Chapter 15 Jason

JASON

Istood on Emily’s dad’s porch with rain pouring off my hair and jacket, water pooling at my feet. My chest rose and fell like I had run the whole way from the diner, because I had.

Emily’s father took one look at me and stepped aside. “She already left.”

I nodded, breath tearing at my ribs. “What? I need to find her.”

He watched me for a second. “What happened?”

“I told her to go,” I said. The words hurt. “I thought it was the right thing. I thought I was protecting her. But I love her. I’ve always loved her. And I want to marry her. Not someday. Now.”

He stared at me like I’d said something obvious. “Then what the hell are you still doing here?”

I blinked. “I thought maybe… But she’s gone…”

He grabbed his keys and jacket from the hook. “We’ll take my truck.”

The truck tore down the wet road, wipers scraping back and forth. The cab smelled like coffee and peppermint. I picked at the zipper on my hoodie, my hands useless, my head full of words with no place to land.

“I keep thinking about the morning she came back,” I said. “She walked into the diner like time hadn’t touched her. Like everything in me didn’t light up just seeing her.”

Dan kept his eyes on the road. After a moment, he said, “She doesn’t need someone to protect her from hard choices. She needs someone who won’t walk away when they get hard.”

My throat tightened. “I think I already did.”

“Then fix it.”

We spotted her near Exit 14. Her car held the middle lane, lights blinking through the rain.

“That’s her,” I said. “That’s her.”

I rolled down the window and waved, shouting her name into the wind. Rain slapped my face. My heart slammed against my ribs like it wanted out.

Emily looked over, confused, then shocked. Her mouth moved. I couldn’t hear the words.
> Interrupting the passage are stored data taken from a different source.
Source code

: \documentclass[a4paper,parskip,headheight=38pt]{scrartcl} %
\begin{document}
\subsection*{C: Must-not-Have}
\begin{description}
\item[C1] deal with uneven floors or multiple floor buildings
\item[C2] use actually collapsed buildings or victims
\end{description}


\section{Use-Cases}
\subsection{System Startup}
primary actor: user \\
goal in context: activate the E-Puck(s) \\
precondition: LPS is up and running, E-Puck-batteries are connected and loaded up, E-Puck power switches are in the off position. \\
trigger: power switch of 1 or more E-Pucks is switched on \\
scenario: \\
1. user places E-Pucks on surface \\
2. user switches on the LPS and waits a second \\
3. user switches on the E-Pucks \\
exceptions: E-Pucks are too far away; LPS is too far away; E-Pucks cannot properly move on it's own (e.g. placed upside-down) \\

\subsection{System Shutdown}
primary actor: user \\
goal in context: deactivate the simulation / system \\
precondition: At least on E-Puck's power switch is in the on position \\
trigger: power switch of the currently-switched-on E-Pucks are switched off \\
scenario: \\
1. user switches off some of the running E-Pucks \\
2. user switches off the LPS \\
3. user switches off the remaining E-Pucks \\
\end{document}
I pointed toward the shoulder and pressed my hands together like a prayer.

She drove another stretch before pulling over. Tires hissed on wet pavement. I was out of the truck before it stopped.
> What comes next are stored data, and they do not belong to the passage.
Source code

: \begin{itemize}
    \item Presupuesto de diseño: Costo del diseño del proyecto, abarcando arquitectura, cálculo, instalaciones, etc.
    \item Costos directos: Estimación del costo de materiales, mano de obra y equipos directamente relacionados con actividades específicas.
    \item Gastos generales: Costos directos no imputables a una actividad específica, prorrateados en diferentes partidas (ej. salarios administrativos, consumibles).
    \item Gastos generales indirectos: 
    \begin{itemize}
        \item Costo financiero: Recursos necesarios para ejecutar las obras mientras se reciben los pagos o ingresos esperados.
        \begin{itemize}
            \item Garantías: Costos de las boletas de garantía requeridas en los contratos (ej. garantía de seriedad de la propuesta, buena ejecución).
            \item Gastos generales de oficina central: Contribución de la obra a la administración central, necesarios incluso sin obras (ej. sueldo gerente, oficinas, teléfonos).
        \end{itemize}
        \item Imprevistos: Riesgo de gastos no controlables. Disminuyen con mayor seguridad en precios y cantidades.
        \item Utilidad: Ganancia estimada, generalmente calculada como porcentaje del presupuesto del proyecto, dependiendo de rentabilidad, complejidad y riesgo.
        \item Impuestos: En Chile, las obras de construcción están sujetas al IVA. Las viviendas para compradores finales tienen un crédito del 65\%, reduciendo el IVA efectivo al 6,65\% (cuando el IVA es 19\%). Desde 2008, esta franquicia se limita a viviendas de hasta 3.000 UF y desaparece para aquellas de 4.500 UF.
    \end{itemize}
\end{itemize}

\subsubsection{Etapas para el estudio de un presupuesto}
I ran across the gravel, shoes slipping, lungs burning. Headlights cut through the rain and threw light around us like a stage. Wind yanked at her coat and whipped her hair into her face as she got out of her car.

“I love you,” I said. “I love you, and I was wrong. I thought letting you go was the right thing. I thought it made me good. It didn’t. It made me scared. I should have asked you to stay. I should have told you that this place means nothing without you.”
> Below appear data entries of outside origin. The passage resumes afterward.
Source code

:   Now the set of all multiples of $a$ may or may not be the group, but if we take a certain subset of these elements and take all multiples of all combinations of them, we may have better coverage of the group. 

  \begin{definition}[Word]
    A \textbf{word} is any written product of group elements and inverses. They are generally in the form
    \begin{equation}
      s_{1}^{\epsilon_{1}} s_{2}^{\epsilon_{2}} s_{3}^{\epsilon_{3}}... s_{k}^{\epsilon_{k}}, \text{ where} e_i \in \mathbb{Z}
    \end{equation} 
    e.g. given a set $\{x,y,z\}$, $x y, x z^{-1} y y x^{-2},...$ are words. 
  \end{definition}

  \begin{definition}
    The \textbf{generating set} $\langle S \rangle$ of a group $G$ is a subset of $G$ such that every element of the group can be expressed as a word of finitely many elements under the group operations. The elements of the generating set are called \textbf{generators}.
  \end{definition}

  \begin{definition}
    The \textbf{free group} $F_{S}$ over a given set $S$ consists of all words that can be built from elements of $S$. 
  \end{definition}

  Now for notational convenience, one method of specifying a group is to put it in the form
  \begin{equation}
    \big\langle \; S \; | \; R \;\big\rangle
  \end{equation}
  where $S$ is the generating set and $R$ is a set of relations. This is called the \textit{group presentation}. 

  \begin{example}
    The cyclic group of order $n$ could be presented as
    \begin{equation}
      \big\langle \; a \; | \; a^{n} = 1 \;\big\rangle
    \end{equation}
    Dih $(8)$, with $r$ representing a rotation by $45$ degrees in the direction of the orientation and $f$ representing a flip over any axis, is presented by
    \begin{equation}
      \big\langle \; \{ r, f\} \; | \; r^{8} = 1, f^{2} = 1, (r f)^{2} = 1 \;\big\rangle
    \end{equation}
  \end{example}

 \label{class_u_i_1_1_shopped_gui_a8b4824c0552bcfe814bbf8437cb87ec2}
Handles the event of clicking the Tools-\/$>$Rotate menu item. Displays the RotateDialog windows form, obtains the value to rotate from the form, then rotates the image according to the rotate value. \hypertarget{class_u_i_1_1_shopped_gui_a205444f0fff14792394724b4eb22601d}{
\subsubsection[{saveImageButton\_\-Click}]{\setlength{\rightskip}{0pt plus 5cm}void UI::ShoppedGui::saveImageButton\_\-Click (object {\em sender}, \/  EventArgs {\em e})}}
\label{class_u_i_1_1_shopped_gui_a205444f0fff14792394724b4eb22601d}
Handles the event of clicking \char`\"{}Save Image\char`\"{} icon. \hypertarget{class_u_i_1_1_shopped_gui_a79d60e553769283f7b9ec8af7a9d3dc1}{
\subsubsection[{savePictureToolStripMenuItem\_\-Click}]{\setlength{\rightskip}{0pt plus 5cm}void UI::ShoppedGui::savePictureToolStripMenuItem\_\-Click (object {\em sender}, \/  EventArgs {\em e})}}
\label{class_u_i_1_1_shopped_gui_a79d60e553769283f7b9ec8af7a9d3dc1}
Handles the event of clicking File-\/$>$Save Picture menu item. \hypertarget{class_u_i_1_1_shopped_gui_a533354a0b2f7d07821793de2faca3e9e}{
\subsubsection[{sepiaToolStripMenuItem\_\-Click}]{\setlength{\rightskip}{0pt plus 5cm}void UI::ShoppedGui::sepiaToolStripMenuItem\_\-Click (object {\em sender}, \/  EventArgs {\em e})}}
She stared at me, eyes red, rain tracking down her cheeks. “Why now?”

“Because watching you disappear felt like losing my whole world.”

She laughed, then broke. “You couldn’t say this yesterday?”

“I was afraid,” I said. “I’m not anymore. I want a life with you. Hard days. Good coffee. You kicking me under the counter when I forget your side of the story.”

Her grip tightened on her keys. “You don’t get to say this unless you mean it.”

“I want to marry you.”

The words landed and stayed.

I pulled a napkin from my pocket. It was crumpled and stained. A ring folded from silver gum foil sat in the center.

“I didn’t have a ring,” I said. “I made this the day after you kissed me in the back office. Just in case.”

She stared at it. Then at me.

“You’re an idiot,” she said.

“I am,” I said. “But I’m yours, if you want me.”

She looked at her car. The highway. The rain. Then she looked back at me.

“I’m staying.”

I pulled her into my arms and held her close. Rain poured down and soaked us, cold and sharp, but I barely felt it. Headlights streaked past, engines roared, the world kept moving, but it all fell away.

I kissed her there on the side of the road, with the rain in our hair and our hearts pounding together, like nothing else existed, like we had finally found our way back to each other and there was nowhere else we needed to be.